Work to complete: Don't include pictures. Quote the lines below from the first through the line that contains "## १. अट्ठिसुत्तवण्णना".

Data to process:
* * * *

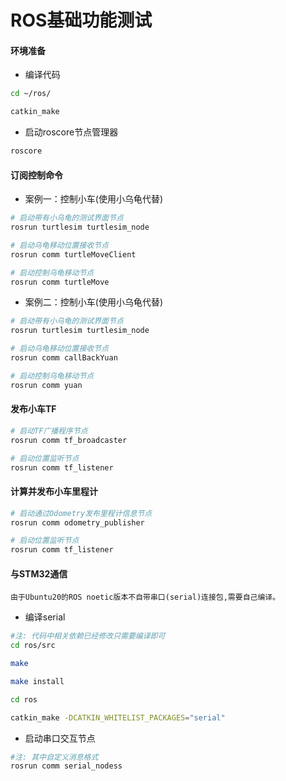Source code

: # ROS基础功能测试

#### 环境准备

* 编译代码

```bash
cd ~/ros/

catkin_make
```

* 启动roscore节点管理器

```bash
roscore
```

#### 订阅控制命令

* 案例一：控制小车(使用小乌龟代替)

```bash
# 启动带有小乌龟的测试界面节点
rosrun turtlesim turtlesim_node

# 启动乌龟移动位置接收节点
rosrun comm turtleMoveClient

# 启动控制乌龟移动节点
rosrun comm turtleMove
```

* 案例二：控制小车(使用小乌龟代替)

```bash
# 启动带有小乌龟的测试界面节点
rosrun turtlesim turtlesim_node

# 启动乌龟移动位置接收节点
rosrun comm callBackYuan

# 启动控制乌龟移动节点
rosrun comm yuan
```

#### 发布小车TF

```bash
# 启动TF广播程序节点
rosrun comm tf_broadcaster

# 启动位置监听节点
rosrun comm tf_listener
```

#### 计算并发布小车里程计

```bash
# 启动通过Odometry发布里程计信息节点
rosrun comm odometry_publisher

# 启动位置监听节点
rosrun comm tf_listener
```

#### 与STM32通信

```text
由于Ubuntu20的ROS noetic版本不自带串口(serial)连接包,需要自己编译。
```

* 编译serial
```bash
#注: 代码中相关依赖已经修改只需要编译即可
cd ros/src

make

make install

cd ros

catkin_make -DCATKIN_WHITELIST_PACKAGES="serial"
```

* 启动串口交互节点

```bash
#注: 其中自定义消息格式
rosrun comm serial_nodess
```
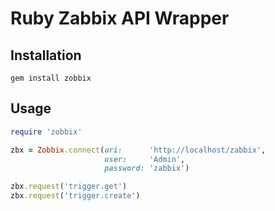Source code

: # Ruby Zabbix API Wrapper

## Installation
```
gem install zobbix
```

## Usage
```ruby
require 'zobbix'

zbx = Zobbix.connect(uri:      'http://localhost/zabbix',
                     user:     'Admin',
                     password: 'zabbix')

zbx.request('trigger.get')
zbx.request('trigger.create')
```
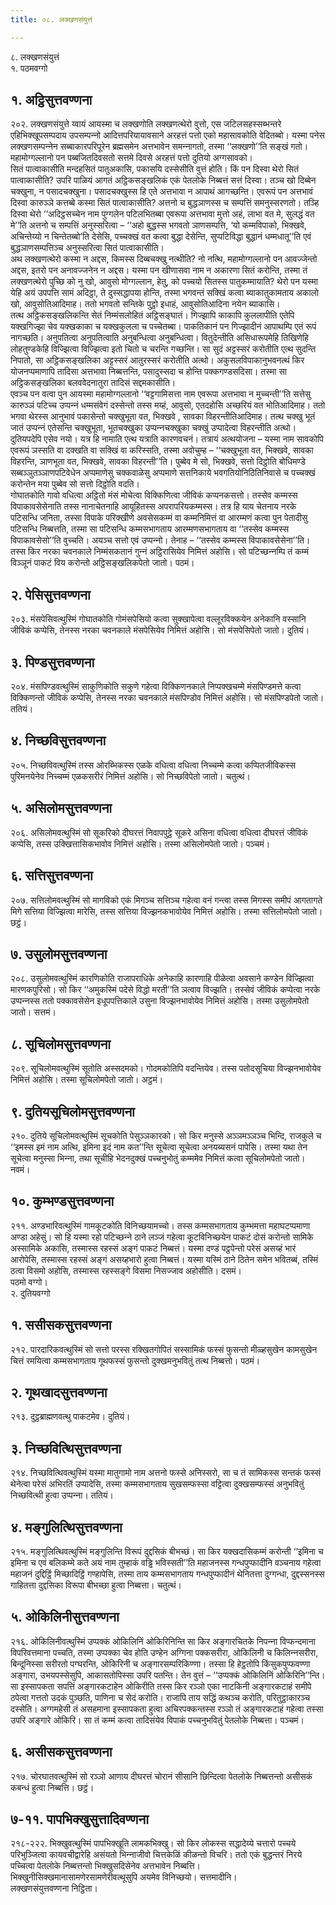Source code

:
 ```yaml
---
title: ०८. लक्खणसंयुत्तं

---
```

८. लक्खणसंयुत्तं  
१. पठमवग्गो  


## १. अट्ठिसुत्तवण्णना

२०२. लक्खणसंयुत्ते य्वायं आयस्मा च लक्खणोति लक्खणत्थेरो वुत्तो, एस जटिलसहस्सब्भन्तरे एहिभिक्खूपसम्पदाय उपसम्पन्‍नो आदित्तपरियायावसाने अरहत्तं पत्तो एको महासावकोति वेदितब्बो। यस्मा पनेस लक्खणसम्पन्‍नेन सब्बाकारपरिपूरेन ब्रह्मसमेन अत्तभावेन समन्‍नागतो, तस्मा ‘‘लक्खणो’’ति सङ्खं गतो। महामोग्गल्‍लानो पन पब्बजितदिवसतो सत्तमे दिवसे अरहत्तं पत्तो दुतियो अग्गसावको।  
सितं पात्वाकासीति मन्दहसितं पातुअकासि, पकासयि दस्सेसीति वुत्तं होति। किं पन दिस्वा थेरो सितं पात्वाकासीति? उपरि पाळियं आगतं अट्ठिकसङ्खलिकं एकं पेतलोके निब्बत्तं सत्तं दिस्वा। तञ्‍च खो दिब्बेन चक्खुना, न पसादचक्खुना। पसादचक्खुस्स हि एते अत्तभावा न आपाथं आगच्छन्ति। एवरूपं पन अत्तभावं दिस्वा कारुञ्‍ञे कत्तब्बे कस्मा सितं पात्वाकासीति? अत्तनो च बुद्धञाणस्स च सम्पत्तिं समनुस्सरणतो। तञ्हि दिस्वा थेरो ‘‘अदिट्ठसच्‍चेन नाम पुग्गलेन पटिलभितब्बा एवरूपा अत्तभावा मुत्तो अहं, लाभा वत मे, सुलद्धं वत मे’’ति अत्तनो च सम्पत्तिं अनुस्सरित्वा – ‘‘अहो बुद्धस्स भगवतो ञाणसम्पत्ति, ‘यो कम्मविपाको, भिक्खवे, अचिन्तेय्यो न चिन्तेतब्बो’ति देसेसि, पच्‍चक्खं वत कत्वा बुद्धा देसेन्ति, सुप्पटिविद्धा बुद्धानं धम्मधातू’’ति एवं बुद्धञाणसम्पत्तिञ्‍च अनुस्सरित्वा सितं पात्वाकासीति।  
अथ लक्खणत्थेरो कस्मा न अद्दस, किमस्स दिब्बचक्खु नत्थीति? नो नत्थि, महामोग्गल्‍लानो पन आवज्‍जेन्तो अद्दस, इतरो पन अनावज्‍जनेन न अद्दस। यस्मा पन खीणासवा नाम न अकारणा सितं करोन्ति, तस्मा तं लक्खणत्थेरो पुच्छि को नु खो, आवुसो मोग्गल्‍लान, हेतु, को पच्‍चयो सितस्स पातुकम्मायाति? थेरो पन यस्मा येहि अयं उपपत्ति सामं अदिट्ठा, ते दुस्सद्धापया होन्ति, तस्मा भगवन्तं सक्खिं कत्वा ब्याकातुकामताय अकालो खो, आवुसोतिआदिमाह। ततो भगवतो सन्तिके पुट्ठो इधाहं, आवुसोतिआदिना नयेन ब्याकासि।  
तत्थ अट्ठिकसङ्खलिकन्ति सेतं निम्मंसलोहितं अट्ठिसङ्घातं। गिज्झापि काकापि कुललापीति एतेपि यक्खगिज्झा चेव यक्खकाका च यक्खकुलला च पच्‍चेतब्बा। पाकतिकानं पन गिज्झादीनं आपाथम्पि एतं रूपं नागच्छति। अनुपतित्वा अनुपतित्वाति अनुबन्धित्वा अनुबन्धित्वा। वितुदेन्तीति असिधारूपमेहि तिखिणेहि लोहतुण्डकेहि विज्झित्वा विज्झित्वा इतो चितो च चरन्ति गच्छन्ति। सा सुदं अट्टस्सरं करोतीति एत्थ सुदन्ति निपातो, सा अट्ठिकसङ्खलिका अट्टस्सरं आतुरस्सरं करोतीति अत्थो। अकुसलविपाकानुभवनत्थं किर योजनप्पमाणापि तादिसा अत्तभावा निब्बत्तन्ति, पसादुस्सदा च होन्ति पक्‍कगण्डसदिसा। तस्मा सा अट्ठिकसङ्खलिका बलववेदनातुरा तादिसं सद्दमकासीति।  
एवञ्‍च पन वत्वा पुन आयस्मा महामोग्गल्‍लानो ‘‘वट्टगामिसत्ता नाम एवरूपा अत्तभावा न मुच्‍चन्ती’’ति सत्तेसु कारुञ्‍ञं पटिच्‍च उप्पन्‍नं धम्मसंवेगं दस्सेन्तो तस्स मय्हं, आवुसो, एतदहोसि अच्छरियं वत भोतिआदिमाह। ततो भगवा थेरस्स आनुभावं पकासेन्तो चक्खुभूता वत, भिक्खवे , सावका विहरन्तीतिआदिमाह। तत्थ चक्खु भूतं जातं उप्पन्‍नं एतेसन्ति चक्खुभूता, भूतचक्खुका उप्पन्‍नचक्खुका चक्खुं उप्पादेत्वा विहरन्तीति अत्थो। दुतियपदेपि एसेव नयो। यत्र हि नामाति एत्थ यत्राति कारणवचनं। तत्रायं अत्थयोजना – यस्मा नाम सावकोपि एवरूपं ञस्सति वा दक्खति वा सक्खिं वा करिस्सति, तस्मा अवोचुम्ह – ‘‘चक्खुभूता वत, भिक्खवे, सावका विहरन्ति, ञाणभूता वत, भिक्खवे, सावका विहरन्ती’’ति। पुब्बेव मे सो, भिक्खवे, सत्तो दिट्ठोति बोधिमण्डे सब्बञ्‍ञुतञ्‍ञाणपटिवेधेन अप्पमाणेसु चक्‍कवाळेसु अप्पमाणे सत्तनिकाये भवगतियोनिठितिनिवासे च पच्‍चक्खं करोन्तेन मया पुब्बेव सो सत्तो दिट्ठोति वदति।  
गोघातकोति गावो वधित्वा अट्ठितो मंसं मोचेत्वा विक्‍किणित्वा जीविकं कप्पनकसत्तो। तस्सेव कम्मस्स विपाकावसेसेनाति तस्स नानाचेतनाहि आयूहितस्स अपरापरियकम्मस्स। तत्र हि याय चेतनाय नरके पटिसन्धि जनिता, तस्सा विपाके परिक्खीणे अवसेसकम्मं वा कम्मनिमित्तं वा आरम्मणं कत्वा पुन पेतादीसु पटिसन्धि निब्बत्तति, तस्मा सा पटिसन्धि कम्मसभागताय आरम्मणसभागताय वा ‘‘तस्सेव कम्मस्स विपाकावसेसो’’ति वुच्‍चति। अयञ्‍च सत्तो एवं उप्पन्‍नो। तेनाह – ‘‘तस्सेव कम्मस्स विपाकावसेसेना’’ति। तस्स किर नरका चवनकाले निम्मंसकतानं गुन्‍नं अट्ठिरासियेव निमित्तं अहोसि। सो पटिच्छन्‍नम्पि तं कम्मं विञ्‍ञूनं पाकटं विय करोन्तो अट्ठिसङ्खलिकपेतो जातो। पठमं।  


## २. पेसिसुत्तवण्णना

२०३. मंसपेसिवत्थुस्मिं गोघातकोति गोमंसपेसियो कत्वा सुक्खापेत्वा वल्‍लूरविक्‍कयेन अनेकानि वस्सानि जीविकं कप्पेसि, तेनस्स नरका चवनकाले मंसपेसियेव निमित्तं अहोसि। सो मंसपेसिपेतो जातो। दुतियं।  


## ३. पिण्डसुत्तवण्णना

२०४. मंसपिण्डवत्थुस्मिं साकुणिकोति सकुणे गहेत्वा विक्‍किणनकाले निप्पक्खचम्मे मंसपिण्डमत्ते कत्वा विक्‍किणन्तो जीविकं कप्पेसि, तेनस्स नरका चवनकाले मंसपिण्डोव निमित्तं अहोसि। सो मंसपिण्डपेतो जातो। ततियं।  


## ४. निच्छविसुत्तवण्णना

२०५. निच्छविवत्थुस्मिं तस्स ओरब्भिकस्स एळके वधित्वा वधित्वा निच्‍चम्मे कत्वा कप्पितजीविकस्स पुरिमनयेनेव निच्‍चम्मं एळकसरीरं निमित्तं अहोसि। सो निच्छविपेतो जातो। चतुत्थं।  


## ५. असिलोमसुत्तवण्णना

२०६. असिलोमवत्थुस्मिं सो सूकरिको दीघरत्तं निवापपुट्ठे सूकरे असिना वधित्वा वधित्वा दीघरत्तं जीविकं कप्पेसि, तस्स उक्खित्तासिकभावोव निमित्तं अहोसि। तस्मा असिलोमपेतो जातो। पञ्‍चमं।  


## ६. सत्तिसुत्तवण्णना

२०७. सत्तिलोमवत्थुस्मिं सो मागविको एकं मिगञ्‍च सत्तिञ्‍च गहेत्वा वनं गन्त्वा तस्स मिगस्स समीपं आगतागते मिगे सत्तिया विज्झित्वा मारेसि, तस्स सत्तिया विज्झनकभावोयेव निमित्तं अहोसि। तस्मा सत्तिलोमपेतो जातो। छट्ठं।  


## ७. उसुलोमसुत्तवण्णना

२०८. उसुलोमवत्थुस्मिं कारणिकोति राजापराधिके अनेकाहि कारणाहि पीळेत्वा अवसाने कण्डेन विज्झित्वा मारणकपुरिसो। सो किर ‘‘अमुकस्मिं पदेसे विद्धो मरती’’ति ञत्वाव विज्झति। तस्सेवं जीविकं कप्पेत्वा नरके उप्पन्‍नस्स ततो पक्‍कावसेसेन इधूपपत्तिकाले उसुना विज्झनभावोयेव निमित्तं अहोसि। तस्मा उसुलोमपेतो जातो। सत्तमं।  


## ८. सूचिलोमसुत्तवण्णना

२०९. सूचिलोमवत्थुस्मिं सूतोति अस्सदमको। गोदमकोतिपि वदन्तियेव। तस्स पतोदसूचिया विज्झनभावोयेव निमित्तं अहोसि। तस्मा सूचिलोमपेतो जातो। अट्ठमं।  


## ९. दुतियसूचिलोमसुत्तवण्णना

२१०. दुतिये सूचिलोमवत्थुस्मिं सूचकोति पेसुञ्‍ञकारको। सो किर मनुस्से अञ्‍ञमञ्‍ञञ्‍च भिन्दि, राजकुले च ‘‘इमस्स इमं नाम अत्थि, इमिना इदं नाम कत’’न्ति सूचेत्वा सूचेत्वा अनयब्यसनं पापेसि। तस्मा यथा तेन सूचेत्वा मनुस्सा भिन्‍ना, तथा सूचीहि भेदनदुक्खं पच्‍चनुभोतुं कम्ममेव निमित्तं कत्वा सूचिलोमपेतो जातो। नवमं।  


## १०. कुम्भण्डसुत्तवण्णना

२११. अण्डभारिवत्थुस्मिं गामकूटकोति विनिच्छयामच्‍चो। तस्स कम्मसभागताय कुम्भमत्ता महाघटप्पमाणा अण्डा अहेसुं। सो हि यस्मा रहो पटिच्छन्‍ने ठाने लञ्‍जं गहेत्वा कूटविनिच्छयेन पाकटं दोसं करोन्तो सामिके अस्सामिके अकासि, तस्मास्स रहस्सं अङ्गं पाकटं निब्बत्तं। यस्मा दण्डं पट्ठपेन्तो परेसं असय्हं भारं आरोपेसि, तस्मास्स रहस्सं अङ्गं असय्हभारो हुत्वा निब्बत्तं। यस्मा यस्मिं ठाने ठितेन समेन भवितब्बं, तस्मिं ठत्वा विसमो अहोसि, तस्मास्स रहस्सङ्गे विसमा निसज्‍जाव अहोसीति। दसमं।  
पठमो वग्गो।  
२. दुतियवग्गो  


## १. ससीसकसुत्तवण्णना

२१२. पारदारिकवत्थुस्मिं सो सत्तो परस्स रक्खितगोपितं सस्सामिकं फस्सं फुसन्तो मीळ्हसुखेन कामसुखेन चित्तं रमयित्वा कम्मसभागताय गूथफस्सं फुसन्तो दुक्खमनुभवितुं तत्थ निब्बत्तो। पठमं।  


## २. गूथखादसुत्तवण्णना

२१३. दुट्ठब्राह्मणवत्थु पाकटमेव। दुतियं।  


## ३. निच्छवित्थिसुत्तवण्णना

२१४. निच्छवित्थिवत्थुस्मिं यस्मा मातुगामो नाम अत्तनो फस्से अनिस्सरो, सा च तं सामिकस्स सन्तकं फस्सं थेनेत्वा परेसं अभिरतिं उप्पादेसि, तस्मा कम्मसभागताय सुखसम्फस्सा वट्टित्वा दुक्खसम्फस्सं अनुभवितुं निच्छवित्थी हुत्वा उप्पन्‍ना। ततियं।  


## ४. मङ्गुलित्थिसुत्तवण्णना

२१५. मङ्गुलित्थिवत्थुस्मिं मङ्गुलिन्ति विरूपं दुद्दसिकं बीभच्छं। सा किर यक्खदासिकम्मं करोन्ती ‘‘इमिना च इमिना च एवं बलिकम्मे कते अयं नाम तुम्हाकं वड्ढि भविस्सती’’ति महाजनस्स गन्धपुप्फादीनि वञ्‍चनाय गहेत्वा महाजनं दुद्दिट्ठिं मिच्छादिट्ठिं गण्हापेसि, तस्मा ताय कम्मसभागताय गन्धपुप्फादीनं थेनितत्ता दुग्गन्धा, दुद्दस्सनस्स गाहितत्ता दुद्दसिका विरूपा बीभच्छा हुत्वा निब्बत्ता। चतुत्थं।  


## ५. ओकिलिनीसुत्तवण्णना

२१६. ओकिलिनीवत्थुस्मिं उप्पक्‍कं ओकिलिनिं ओकिरिनिन्ति सा किर अङ्गारचितके निपन्‍ना विप्फन्दमाना विपरिवत्तमाना पच्‍चति, तस्मा उप्पक्‍का चेव होति उण्हेन अग्गिना पक्‍कसरीरा, ओकिलिनी च किलिन्‍नसरीरा, बिन्दूनिस्सा सरीरतो पग्घरन्ति, ओकिरिनी च अङ्गारसम्परिकिण्णा। तस्सा हि हेट्ठतोपि किंसुकपुप्फवण्णा अङ्गारा, उभयपस्सेसुपि, आकासतोपिस्सा उपरि पतन्ति। तेन वुत्तं – ‘‘उप्पक्‍कं ओकिलिनिं ओकिरिनि’’न्ति। सा इस्सापकता सपत्तिं अङ्गारकटाहेन ओकिरीति तस्स किर रञ्‍ञो एका नाटकिनी अङ्गारकटाहं समीपे ठपेत्वा गत्ततो उदकं पुञ्छति, पाणिना च सेदं करोति। राजापि ताय सद्धिं कथञ्‍च करोति, परितुट्ठाकारञ्‍च दस्सेति। अग्गमहेसी तं असहमाना इस्सापकता हुत्वा अचिरपक्‍कन्तस्स रञ्‍ञो तं अङ्गारकटाहं गहेत्वा तस्सा उपरि अङ्गारे ओकिरि। सा तं कम्मं कत्वा तादिसंयेव विपाकं पच्‍चनुभवितुं पेतलोके निब्बत्ता। पञ्‍चमं।  


## ६. असीसकसुत्तवण्णना

२१७. चोरघातवत्थुस्मिं सो रञ्‍ञो आणाय दीघरत्तं चोरानं सीसानि छिन्दित्वा पेतलोके निब्बत्तन्तो असीसकं कबन्धं हुत्वा निब्बत्ति। छट्ठं।  


## ७-११. पापभिक्खुसुत्तादिवण्णना

२१८-२२२. भिक्खुवत्थुस्मिं पापभिक्खूति लामकभिक्खु। सो किर लोकस्स सद्धादेय्ये चत्तारो पच्‍चये परिभुञ्‍जित्वा कायवचीद्वारेहि असंयतो भिन्‍नाजीवो चित्तकेळिं कीळन्तो विचरि। ततो एकं बुद्धन्तरं निरये पच्‍चित्वा पेतलोके निब्बत्तन्तो भिक्खुसदिसेनेव अत्तभावेन निब्बत्ति। भिक्खुनीसिक्खमानासामणेरसामणेरीवत्थूसुपि अयमेव विनिच्छयो। सत्तमादीनि।  
लक्खणसंयुत्तवण्णना निट्ठिता।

* * * *

Exercise solution:
Source code

: # ROS基础功能测试

#### 环境准备

* 编译代码

```bash
cd ~/ros/

catkin_make
```

* 启动roscore节点管理器

```bash
roscore
```

#### 订阅控制命令

* 案例一：控制小车(使用小乌龟代替)

```bash
# 启动带有小乌龟的测试界面节点
rosrun turtlesim turtlesim_node

# 启动乌龟移动位置接收节点
rosrun comm turtleMoveClient

# 启动控制乌龟移动节点
rosrun comm turtleMove
```

* 案例二：控制小车(使用小乌龟代替)

```bash
# 启动带有小乌龟的测试界面节点
rosrun turtlesim turtlesim_node

# 启动乌龟移动位置接收节点
rosrun comm callBackYuan

# 启动控制乌龟移动节点
rosrun comm yuan
```

#### 发布小车TF

```bash
# 启动TF广播程序节点
rosrun comm tf_broadcaster

# 启动位置监听节点
rosrun comm tf_listener
```

#### 计算并发布小车里程计

```bash
# 启动通过Odometry发布里程计信息节点
rosrun comm odometry_publisher

# 启动位置监听节点
rosrun comm tf_listener
```

#### 与STM32通信

```text
由于Ubuntu20的ROS noetic版本不自带串口(serial)连接包,需要自己编译。
```

* 编译serial
```bash
#注: 代码中相关依赖已经修改只需要编译即可
cd ros/src

make

make install

cd ros

catkin_make -DCATKIN_WHITELIST_PACKAGES="serial"
```

* 启动串口交互节点

```bash
#注: 其中自定义消息格式
rosrun comm serial_nodess
```
Source code

: # Ruby Zabbix API Wrapper

## Installation
```
gem install zobbix
```

## Usage
```ruby
require 'zobbix'

zbx = Zobbix.connect(uri:      'http://localhost/zabbix',
                     user:     'Admin',
                     password: 'zabbix')

zbx.request('trigger.get')
zbx.request('trigger.create')
```
Source code

:
 ```yaml
---
title: ०८. लक्खणसंयुत्तं

---
```

८. लक्खणसंयुत्तं  
१. पठमवग्गो  


## १. अट्ठिसुत्तवण्णना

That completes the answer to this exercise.